Skip to content

Data Variables

Data variables store N-dimensional data referenced by coordinates. Unlike coordinates, data variables never hold full data in memory — data is always accessed chunk by chunk.

Creating Data Variables

Data variables require existing coordinates:

import cfdb
import numpy as np

with cfdb.open_dataset(file_path, flag='w') as ds:
    data_var = ds.create.data_var.generic(
        'temperature',
        ('latitude', 'time'),
        dtype='float32',
    )

Template Methods

Like coordinates, common data variable types have template methods:

with cfdb.open_dataset(file_path, flag='w') as ds:
    temp = ds.create.data_var.air_temperature(('latitude', 'longitude', 'time'))

Templates set standard names, dtypes, and attributes.
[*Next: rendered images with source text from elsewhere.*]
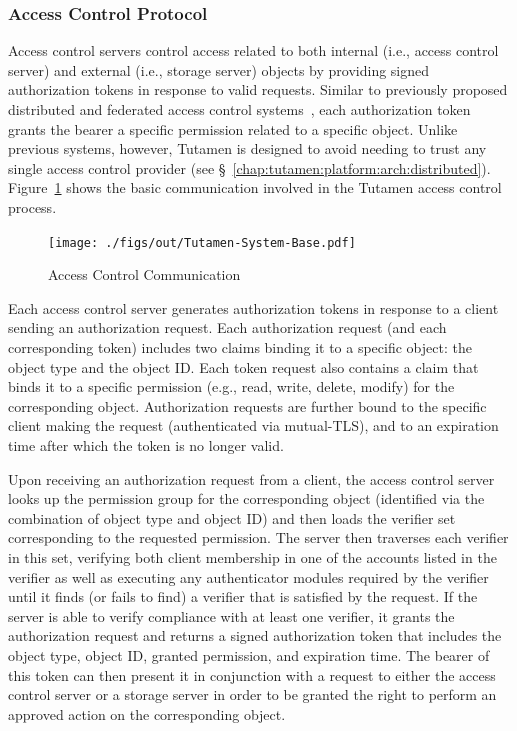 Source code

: \subsubsection{Access Control Protocol}
\label{chap:tutamen:platform:arch:acp}

Access control servers control access related to both internal (i.e.,
access control server) and external (i.e., storage server) objects by
providing signed authorization tokens in response to valid
requests. Similar to previously proposed distributed and federated
access control systems~\cite{Calero2010, Leandro2012}, each
authorization token grants the bearer a specific permission related to
a specific object. Unlike previous systems, however, Tutamen is
designed to avoid needing to trust any single access control provider
(see \S~\ref{chap:tutamen:platform:arch:distributed}).
Figure~\ref{fig:tutamen:systembase} shows the basic communication
involved in the Tutamen access control process.

\begin{figure}[t]
  \centering
  \texttt{[image: ./figs/out/Tutamen-System-Base.pdf]}
  \caption{Access Control Communication}
  \label{fig:tutamen:systembase}
\end{figure}

Each access control server generates authorization tokens in response
to a client sending an authorization request. Each authorization
request (and each corresponding token) includes two claims binding it
to a specific object: the object type and the object ID. Each token
request also contains a claim that binds it to a specific permission
(e.g., read, write, delete, modify) for the corresponding
object. Authorization requests are further bound to the specific
client making the request (authenticated via mutual-TLS), and to an
expiration time after which the token is no longer valid.

Upon receiving an authorization request from a client, the access
control server looks up the permission group for the corresponding
object (identified via the combination of object type and object ID)
and then loads the verifier set corresponding to the requested
permission. The server then traverses each verifier in this set,
verifying both client membership in one of the accounts listed in the
verifier as well as executing any authenticator modules required by
the verifier until it finds (or fails to find) a verifier that is
satisfied by the request. If the server is able to verify compliance
with at least one verifier, it grants the authorization request and
returns a signed authorization token that includes the object type,
object ID, granted permission, and expiration time. The bearer of this
token can then present it in conjunction with a request to either the
access control server or a storage server in order to be granted the
right to perform an approved action on the corresponding object.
Any parameter accepted by generic() can be overridden via **kwargs.

Generic Creation Parameters

Parameter Type Description
name str Unique variable name
coords tuple of str Coordinate names defining the dimensions
dtype str, np.dtype, or DataType Data type
chunk_shape tuple of int or None Chunk shape (auto-estimated if None)

Creating from Existing

with cfdb.open_dataset(file_path, flag='w') as ds:
    new_var = ds.create.data_var.like('temperature_copy', ds['temperature'])

Writing Data

Direct Assignment

The simplest way to write a full array:

data = np.random.rand(200, 200).astype('float32')

with cfdb.open_dataset(file_path, flag='w') as ds:
    ds['temperature'][:] = data

Assignment uses numpy basic indexing (integers and slices):

with cfdb.open_dataset(file_path, flag='w') as ds:
    temp = ds['temperature']
    temp[0:10, :] = data[0:10, :]      # slice assignment
    temp[5, 100] = 42.0                 # scalar assignment

Note

Advanced indexing (fancy indexing with arrays) is currently not supported. It might be supported in the future.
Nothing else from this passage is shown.